**Work instruction:**
Filter the material below down to the lines with the word "linalg" and give those lines.

Data provided START

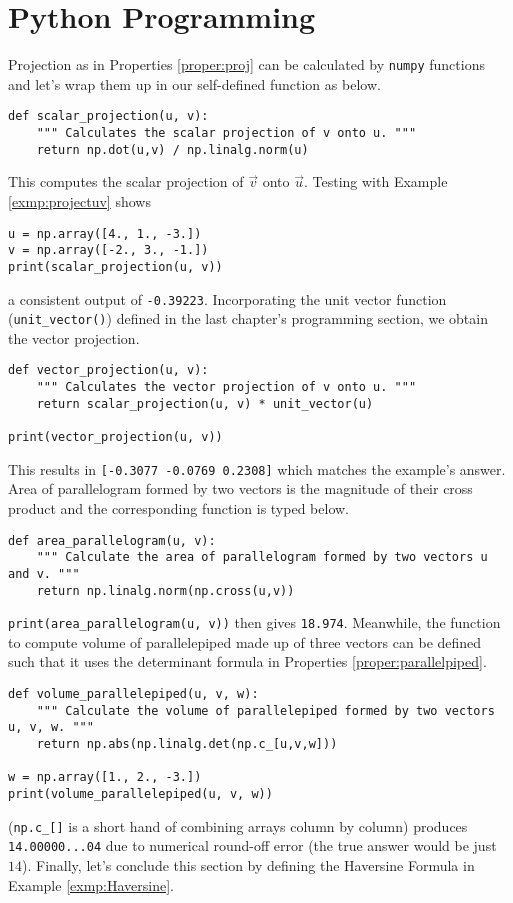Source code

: \section{Python Programming}
Projection as in Properties \ref{proper:proj} can be calculated by \verb|numpy| functions and let's wrap them up in our self-defined function as below.
\begin{lstlisting}
def scalar_projection(u, v):
    """ Calculates the scalar projection of v onto u. """
    return np.dot(u,v) / np.linalg.norm(u)
\end{lstlisting}
This computes the scalar projection of $\vec{v}$ onto $\vec{u}$. Testing with Example \ref{exmp:projectuv} shows 
\begin{lstlisting}
u = np.array([4., 1., -3.])
v = np.array([-2., 3., -1.])
print(scalar_projection(u, v))    
\end{lstlisting}
a consistent output of \texttt{-0.39223}. Incorporating the unit vector function (\verb|unit_vector()|) defined in the last chapter's programming section, we obtain the vector projection.
\begin{lstlisting}
def vector_projection(u, v):
    """ Calculates the vector projection of v onto u. """
    return scalar_projection(u, v) * unit_vector(u)

print(vector_projection(u, v))    
\end{lstlisting}
This results in \texttt{[-0.3077 -0.0769  0.2308]} which matches the example's answer. Area of parallelogram formed by two vectors is the magnitude of their cross product and the corresponding function is typed below.
\begin{lstlisting}
def area_parallelogram(u, v):
    """ Calculate the area of parallelogram formed by two vectors u and v. """
    return np.linalg.norm(np.cross(u,v))
\end{lstlisting}
\verb|print(area_parallelogram(u, v))| then gives \texttt{18.974}. Meanwhile, the function to compute volume of parallelepiped made up of three vectors can be defined such that it uses the determinant formula in Properties \ref{proper:parallelpiped}.
\begin{lstlisting}
def volume_parallelepiped(u, v, w):
    """ Calculate the volume of parallelepiped formed by two vectors u, v, w. """
    return np.abs(np.linalg.det(np.c_[u,v,w]))

w = np.array([1., 2., -3.])
print(volume_parallelepiped(u, v, w))
\end{lstlisting}
(\verb|np.c_[]| is a short hand of combining arrays column by column) produces \texttt{14.00000...04} due to numerical round-off error (the true answer would be just $14$). Finally, let's conclude this section by defining the Haversine Formula in Example \ref{exmp:Haversine}.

Data provided END

**Output:**
    return np.dot(u,v) / np.linalg.norm(u)
    return np.linalg.norm(np.cross(u,v))
    return np.abs(np.linalg.det(np.c_[u,v,w]))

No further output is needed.